EXERCISE BRIEF :: Although pictures appear in the entries below, leave them out and print exactly the lines from the first line through the line containing "10. Дана последовательность".

(RECORDS SUPPLIED Opens)

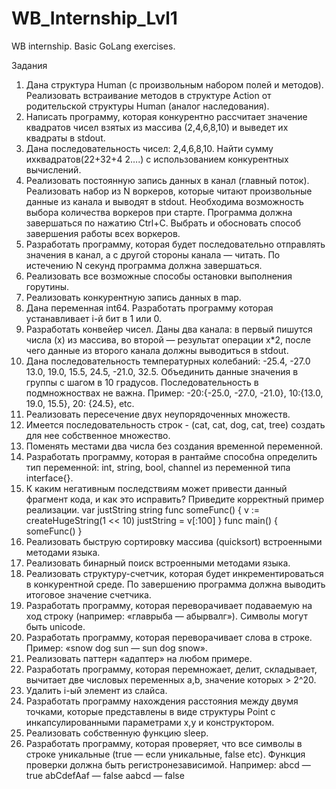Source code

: # WB_Internship_Lvl1
WB internship. Basic GoLang exercises.

Задания
1. Дана структура Human (с произвольным набором полей и методов). Реализовать встраивание методов в структуре Action от родительской структуры Human (аналог наследования).
2. Написать программу, которая конкурентно рассчитает значение квадратов чисел взятых из массива (2,4,6,8,10) и выведет их квадраты в stdout.
3. Дана последовательность чисел: 2,4,6,8,10. Найти сумму ихквадратов(22+32+4 2….) с использованием конкурентных вычислений.
4. Реализовать постоянную запись данных в канал (главный поток). Реализовать
набор из N воркеров, которые читают произвольные данные из канала и
выводят в stdout. Необходима возможность выбора количества воркеров при
старте.
Программа должна завершаться по нажатию Ctrl+C. Выбрать и обосновать
способ завершения работы всех воркеров.
5. Разработать программу, которая будет последовательно отправлять значения в
канал, а с другой стороны канала — читать. По истечению N секунд программа
должна завершаться.
6. Реализовать все возможные способы остановки выполнения горутины.
7. Реализовать конкурентную запись данных в map.
8. Дана переменная int64. Разработать программу которая устанавливает i-й бит в
1 или 0.
9. Разработать конвейер чисел. Даны два канала: в первый пишутся числа (x) из
массива, во второй — результат операции x*2, после чего данные из второго
канала должны выводиться в stdout.
10. Дана последовательность температурных колебаний: -25.4, -27.0 13.0, 19.0,
15.5, 24.5, -21.0, 32.5. Объединить данные значения в группы с шагом в 10
градусов. Последовательность в подмножноствах не важна.
Пример: -20:{-25.0, -27.0, -21.0}, 10:{13.0, 19.0, 15.5}, 20: {24.5}, etc.
11. Реализовать пересечение двух неупорядоченных множеств.
12. Имеется последовательность строк - (cat, cat, dog, cat, tree) создать для нее
собственное множество.
13. Поменять местами два числа без создания временной переменной.
14. Разработать программу, которая в рантайме способна определить тип
переменной: int, string, bool, channel из переменной типа interface{}.
15. К каким негативным последствиям может привести данный фрагмент кода, и как
это исправить? Приведите корректный пример реализации.
var justString string
func someFunc() {
v := createHugeString(1 << 10)
justString = v[:100]
}
func main() {
someFunc()
}
16. Реализовать быструю сортировку массива (quicksort) встроенными методами
языка.
17. Реализовать бинарный поиск встроенными методами языка.
18. Реализовать структуру-счетчик, которая будет инкрементироваться в
конкурентной среде. По завершению программа должна выводить итоговое
значение счетчика.
19. Разработать программу, которая переворачивает подаваемую на ход строку
(например: «главрыба — абырвалг»). Символы могут быть unicode.
20. Разработать программу, которая переворачивает слова в строке.
Пример: «snow dog sun — sun dog snow».
21. Реализовать паттерн «адаптер» на любом примере.
22. Разработать программу, которая перемножает, делит, складывает, вычитает две
числовых переменных a,b, значение которых > 2^20.
23. Удалить i-ый элемент из слайса.
24. Разработать программу нахождения расстояния между двумя точками, которые
представлены в виде структуры Point с инкапсулированными параметрами x,y и
конструктором.
25. Реализовать собственную функцию sleep.
26. Разработать программу, которая проверяет, что все символы в строке
уникальные (true — если уникальные, false etc). Функция проверки должна быть
регистронезависимой.
Например:
abcd — true
abCdefAaf — false
aabcd — false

(RECORDS SUPPLIED Closes)

RESPONSE TO THE EXERCISE ::
Source code

: # WB_Internship_Lvl1
WB internship. Basic GoLang exercises.

Задания
1. Дана структура Human (с произвольным набором полей и методов). Реализовать встраивание методов в структуре Action от родительской структуры Human (аналог наследования).
2. Написать программу, которая конкурентно рассчитает значение квадратов чисел взятых из массива (2,4,6,8,10) и выведет их квадраты в stdout.
3. Дана последовательность чисел: 2,4,6,8,10. Найти сумму ихквадратов(22+32+4 2….) с использованием конкурентных вычислений.
4. Реализовать постоянную запись данных в канал (главный поток). Реализовать
набор из N воркеров, которые читают произвольные данные из канала и
выводят в stdout. Необходима возможность выбора количества воркеров при
старте.
Программа должна завершаться по нажатию Ctrl+C. Выбрать и обосновать
способ завершения работы всех воркеров.
5. Разработать программу, которая будет последовательно отправлять значения в
канал, а с другой стороны канала — читать. По истечению N секунд программа
должна завершаться.
6. Реализовать все возможные способы остановки выполнения горутины.
7. Реализовать конкурентную запись данных в map.
8. Дана переменная int64. Разработать программу которая устанавливает i-й бит в
1 или 0.
9. Разработать конвейер чисел. Даны два канала: в первый пишутся числа (x) из
массива, во второй — результат операции x*2, после чего данные из второго
канала должны выводиться в stdout.
10. Дана последовательность температурных колебаний: -25.4, -27.0 13.0, 19.0,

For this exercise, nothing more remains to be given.